It's a pretty basic "free for non-commercial use, contact us for commercial use" license.
And the Inria rasterizer is not proprietary either. It's non-commercial open source with the option to purchase a commercial license.
These are perfectly reasonable tech stacks for research projects to build off of. If you have an issue with the license, implement it yourself based on the papers (which all outline the necessary details to do so).
Rasterization is actually why 3D Gaussian Splats have been so successful. Being able to render 3DGS scenes by iterating over the objects and drawing the pixels each one covers is much faster than ray-marching every pixel, which is how neural radiance fields (the last hot 3D reconstruction technology) are rendered.
Crazy good results but without the paper (which the link at the time just goes back to the site) it's a bit difficult to check how good. What data is required, how long are training runs/how many steps?

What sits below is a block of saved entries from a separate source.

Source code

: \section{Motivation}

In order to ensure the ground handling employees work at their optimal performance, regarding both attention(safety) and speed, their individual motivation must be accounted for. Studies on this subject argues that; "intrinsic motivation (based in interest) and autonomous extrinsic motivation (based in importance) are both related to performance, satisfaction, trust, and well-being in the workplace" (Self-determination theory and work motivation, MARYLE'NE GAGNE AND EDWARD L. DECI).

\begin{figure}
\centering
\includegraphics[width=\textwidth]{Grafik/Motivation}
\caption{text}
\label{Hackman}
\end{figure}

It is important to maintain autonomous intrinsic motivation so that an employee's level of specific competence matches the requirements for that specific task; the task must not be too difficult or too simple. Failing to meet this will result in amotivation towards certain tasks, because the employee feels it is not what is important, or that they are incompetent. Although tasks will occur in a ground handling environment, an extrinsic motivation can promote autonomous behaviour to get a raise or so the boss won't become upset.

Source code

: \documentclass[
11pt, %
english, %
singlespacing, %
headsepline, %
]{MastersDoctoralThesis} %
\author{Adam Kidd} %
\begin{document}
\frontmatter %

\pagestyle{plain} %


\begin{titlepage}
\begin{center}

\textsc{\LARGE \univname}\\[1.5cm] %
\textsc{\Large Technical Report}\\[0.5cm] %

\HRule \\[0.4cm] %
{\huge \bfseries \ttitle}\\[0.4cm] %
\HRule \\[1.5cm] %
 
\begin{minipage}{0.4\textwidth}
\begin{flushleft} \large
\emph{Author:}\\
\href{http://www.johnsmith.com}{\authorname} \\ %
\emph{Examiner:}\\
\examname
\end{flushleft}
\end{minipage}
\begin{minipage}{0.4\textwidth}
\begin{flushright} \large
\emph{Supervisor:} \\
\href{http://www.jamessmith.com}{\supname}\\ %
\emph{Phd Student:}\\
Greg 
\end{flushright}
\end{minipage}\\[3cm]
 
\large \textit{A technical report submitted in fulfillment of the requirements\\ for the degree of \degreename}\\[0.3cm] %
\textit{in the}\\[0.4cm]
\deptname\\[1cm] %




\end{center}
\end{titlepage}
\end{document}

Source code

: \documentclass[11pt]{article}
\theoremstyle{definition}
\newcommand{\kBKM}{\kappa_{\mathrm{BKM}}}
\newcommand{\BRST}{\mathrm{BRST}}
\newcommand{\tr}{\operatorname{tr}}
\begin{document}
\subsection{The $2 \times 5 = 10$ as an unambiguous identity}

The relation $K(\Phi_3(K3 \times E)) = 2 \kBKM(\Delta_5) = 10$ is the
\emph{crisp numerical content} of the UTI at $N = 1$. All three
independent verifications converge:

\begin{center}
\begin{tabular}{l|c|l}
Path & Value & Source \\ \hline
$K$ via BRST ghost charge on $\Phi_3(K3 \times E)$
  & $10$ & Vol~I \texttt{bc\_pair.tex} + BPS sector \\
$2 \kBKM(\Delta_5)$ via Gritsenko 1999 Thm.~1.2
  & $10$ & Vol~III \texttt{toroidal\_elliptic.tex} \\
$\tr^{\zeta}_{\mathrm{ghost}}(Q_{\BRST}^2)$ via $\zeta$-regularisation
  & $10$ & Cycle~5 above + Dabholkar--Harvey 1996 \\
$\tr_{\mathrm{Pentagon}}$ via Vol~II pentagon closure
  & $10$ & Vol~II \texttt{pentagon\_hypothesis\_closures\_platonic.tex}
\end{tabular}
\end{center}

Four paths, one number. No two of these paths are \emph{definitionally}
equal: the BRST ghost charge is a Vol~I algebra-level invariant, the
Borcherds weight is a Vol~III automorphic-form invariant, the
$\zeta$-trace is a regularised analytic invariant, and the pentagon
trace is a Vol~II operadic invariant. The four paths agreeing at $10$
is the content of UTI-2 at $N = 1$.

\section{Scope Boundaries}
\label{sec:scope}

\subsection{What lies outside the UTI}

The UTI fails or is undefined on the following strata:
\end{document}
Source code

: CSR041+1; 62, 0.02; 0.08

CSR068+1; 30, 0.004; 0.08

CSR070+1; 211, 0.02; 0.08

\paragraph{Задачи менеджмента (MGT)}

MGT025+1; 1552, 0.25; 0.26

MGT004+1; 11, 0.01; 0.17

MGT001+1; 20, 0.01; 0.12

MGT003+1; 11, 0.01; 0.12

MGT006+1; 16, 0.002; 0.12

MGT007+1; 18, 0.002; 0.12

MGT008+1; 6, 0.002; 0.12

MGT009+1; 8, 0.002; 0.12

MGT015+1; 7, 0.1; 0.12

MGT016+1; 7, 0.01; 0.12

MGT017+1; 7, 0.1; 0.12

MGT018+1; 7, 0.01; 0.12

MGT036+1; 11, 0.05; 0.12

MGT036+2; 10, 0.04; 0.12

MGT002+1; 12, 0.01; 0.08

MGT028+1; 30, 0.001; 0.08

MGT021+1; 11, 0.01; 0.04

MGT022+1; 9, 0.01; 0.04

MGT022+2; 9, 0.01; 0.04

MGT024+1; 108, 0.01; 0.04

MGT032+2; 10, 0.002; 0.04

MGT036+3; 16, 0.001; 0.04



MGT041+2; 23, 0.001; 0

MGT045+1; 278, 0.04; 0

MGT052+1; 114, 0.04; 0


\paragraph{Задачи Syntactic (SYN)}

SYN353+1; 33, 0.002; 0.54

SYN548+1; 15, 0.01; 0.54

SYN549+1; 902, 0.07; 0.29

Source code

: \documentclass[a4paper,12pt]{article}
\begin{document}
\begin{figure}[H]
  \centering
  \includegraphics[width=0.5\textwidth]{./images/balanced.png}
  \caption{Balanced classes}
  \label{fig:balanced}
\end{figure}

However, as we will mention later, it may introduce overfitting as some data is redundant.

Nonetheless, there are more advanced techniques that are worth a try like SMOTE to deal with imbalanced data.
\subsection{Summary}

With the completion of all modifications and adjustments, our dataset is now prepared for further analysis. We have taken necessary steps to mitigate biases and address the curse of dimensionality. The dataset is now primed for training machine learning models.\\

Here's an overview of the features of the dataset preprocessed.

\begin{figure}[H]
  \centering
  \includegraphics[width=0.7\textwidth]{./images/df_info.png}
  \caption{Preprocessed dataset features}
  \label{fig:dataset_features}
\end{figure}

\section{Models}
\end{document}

Using 200 photos taken with a conventional camera, at a refresh rate of 105 frames per second - the quality of video game images - the result gives the illusion of walking through the video. Better still, if you zoom in, you can see finer details, such as the spokes of a bicycle wheel, in excellent detail.
It use neural network techniques, but it's not strictly using NN.
it do the same result as Nerf from google in 30min, nvidia result in 7minute. It can achieve more than 100fps if you let it train longer.
Even old image data is pretty useful. If they could make a 3d view that seamlessly integrated satellite, plane, and street level imagery into one product, it would be a much better UX than having to manually switch to street view mode.
Google uses texture mapped polygons instead of 3D Gaussians, so this wouldn't work for Google Maps. But there actually is a collection of libraries which does the same thing for polygonal data: https://vcg.isti.cnr.it/nexus/
One of the guys working on this is Federico Ponchio. His 2008 PhD thesis, which provided the core insight for Unreal Engine's Nanite, is referenced at bottom.
> Google uses texture mapped polygons instead of 3D Gaussians,
Time to switch I'd say...
Polygons are a poor fit, especially for trees and windows and stuff that needs to be semitransparent/fluffy.
I suspect the gaussians will compress better, and give better visual quality for a given amount of data downloaded and GPU VRAM. (the current polygon model uses absolutely loads of both, leading to a poor experience for those without the highest end computers and fast internet connections).
I am really impressed by the Apple Maps implementation. I think it also uses textured polygons, but does so in a very good looking way and at 120 fps on an iPhone, showing even a whole city in textured 3d.
Apple bought a Swedish startup called C3 and their became 3D part of Apple Maps. That startup was a spin-off from Saab Aerospace, who had developed a vision system for terrain-following missiles. Saab ran a project with the municipal innovation agency in Linköping and the result was that they decided this tech should be possible to find civilian use cases for. C3 decided to fly small Cessnas in grids across a few major cities and also Hoover Dam, and built a ton of code on top of the already extremely solid foundation from Saab. The timing was impeccable (now many years ago) and they managed to get Microsoft, Apple and Samsung into a bidding war which drove up the price. But it was worth it for Apple to have solid 3D in Apple Maps and the tech has stood the test of time.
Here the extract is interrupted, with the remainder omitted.